Medical Marijuana

Seal_of_Massachusetts - medical marijuana dispensary applications, Source: http://en.wikipedia.org/wiki/File:Seal_of_Massachusetts.svgOn Election Day, by an overwhelming majority of voters, Massachusetts legalized medical cannabis and approved the Act for the Humanitarian Medical Use of Marijuana. The law includes allowing patients to possess a still-to-be-determined “best estimate” of a 60-day supply of cannabis in various forms for “cancer, glaucoma, positive status for human immunodeficiency virus, acquired immune deficiency syndrome (AIDS), hepatitis C, amyotrophic lateral sclerosis (ALS), Crohn’s disease, Parkinson’s disease, multiple sclerosis and other conditions as determined in writing by a qualifying patient’s physician.”

For the 35 legally-proposed medical cannabis dispensaries that the state of Massachusetts has allotted itself, 181 applications have been filed before the deadline, according to The Boston Globe. The number 35 was arrived at by allowing no more than five Registered Marijuana Dispensaries (RMD) per county. Processing these applications is due to be completed by mid-September. Those that pass the initial examination will move on to Phase Two.

Phase One required a non-refundable fee of $1,500, proof of substantial financial backing, proof of non-profit status and (no surprise here) assurances that no one in the proposed dispensary has a felony drug conviction. Most applicants are corporations, a few seem to be individuals.

Those whose applications make it to Phase 2 have to send an additional non-refundable $30,000 and then a committee will conduct an in-depth review of each application. As part of their evaluation, applicants will be scored based on factors including the appropriateness of the proposed site, overall geographical distribution of RMDs, local support for the business placement, and “the applicant’s ability to meet the overall health needs of registered patients, while ensuring public safety”. Dispensaries will have to use a “seed to sale” business model, in which they grow most of the plant matter they sell with the expectation that some will be converted into edibles, tinctures and vaporizer-ready products.

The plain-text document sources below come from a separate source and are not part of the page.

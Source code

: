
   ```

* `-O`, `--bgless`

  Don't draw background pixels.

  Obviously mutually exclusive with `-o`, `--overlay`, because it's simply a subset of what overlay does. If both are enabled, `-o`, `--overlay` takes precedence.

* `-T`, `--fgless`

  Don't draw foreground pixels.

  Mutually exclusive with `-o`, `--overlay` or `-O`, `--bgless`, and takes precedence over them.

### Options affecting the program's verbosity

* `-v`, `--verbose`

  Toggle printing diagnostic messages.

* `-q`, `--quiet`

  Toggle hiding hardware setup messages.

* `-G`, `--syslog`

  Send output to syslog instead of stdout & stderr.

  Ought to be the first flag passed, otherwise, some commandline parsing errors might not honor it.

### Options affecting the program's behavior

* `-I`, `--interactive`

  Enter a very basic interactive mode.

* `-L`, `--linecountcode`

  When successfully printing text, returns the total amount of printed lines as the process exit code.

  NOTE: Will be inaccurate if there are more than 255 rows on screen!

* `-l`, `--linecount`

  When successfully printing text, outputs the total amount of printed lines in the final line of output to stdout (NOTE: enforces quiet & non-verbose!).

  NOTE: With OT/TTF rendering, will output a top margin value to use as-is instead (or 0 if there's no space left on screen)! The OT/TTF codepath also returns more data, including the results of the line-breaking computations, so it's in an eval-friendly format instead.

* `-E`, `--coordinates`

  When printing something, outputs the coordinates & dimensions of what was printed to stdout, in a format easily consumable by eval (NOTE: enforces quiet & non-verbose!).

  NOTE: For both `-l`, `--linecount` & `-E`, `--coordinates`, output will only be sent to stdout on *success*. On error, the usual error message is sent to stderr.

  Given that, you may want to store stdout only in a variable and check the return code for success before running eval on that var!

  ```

An interesting point: considering the basic costs of applying and then having an on-going licensed business, there must be a lot of well-to-do financial backers supporting these dispensary applicants. Why? Well, since the IRS has targeted cannabusinesses’ cash flow through abuse of Section 280E of the tax code and the Treasury has frightened major credit card companies (MasterCard, Visa and American Express) and banks away from doing business with dispensaries, where else would they get needed capital except in the private sector? Some of the incorporated businesses applying already have dispensaries in other New England states; presumably their funding comes from those other businesses, too.

By delving into the Massachusetts Department of Health and Human Services website, I found some interesting facts. The fee structure is quite extensive:

Patient fees:

Registration: $50 paid annually (low income patients can get a waiver)
ID card replacement: $10
Hardship cultivation: $100

Registered Marijuana Dispensaries:

Dispensary agent registration (per employee) $500 paid annually
Registration: $50,000 paid annually
Location change of dispensary: $10,000
Name change: $100
Architectural review of building: $8.25 per $1,000 of construction costs, with a minimum fee of $1,500

The purpose of all these fees is to create a “self-financed medical marijuana industry that supports patient access without relying on taxpayer resources”. With all of US states being cash-strapped, this is a noble ideal. As in any bureaucracy, even one as straight-forward in its language as the Massachusetts Department of Health and Human Services, they will of course be using part of these fees to hire and train new staff and inspectors to monitor the medicinal cannabis industry.

Think for a moment: the number of business applicants was more than five times the number of available licenses. Out of a population of about 6.5 million (2010 census) the Health Dept. expects only 1% (65,000) of its citizens to apply as patients. When will the rest of the politicians wake up and realize that one way to help with budget deficits is to stop supporting the DEA’s misguided attempts to (unintentionally!) support cartels and black markets, and instead start supporting their citizens and their budgets by legalizing medical cannabis? Politicians can only vote properly if you repeatedly tell them what you want them to do. Be proactive!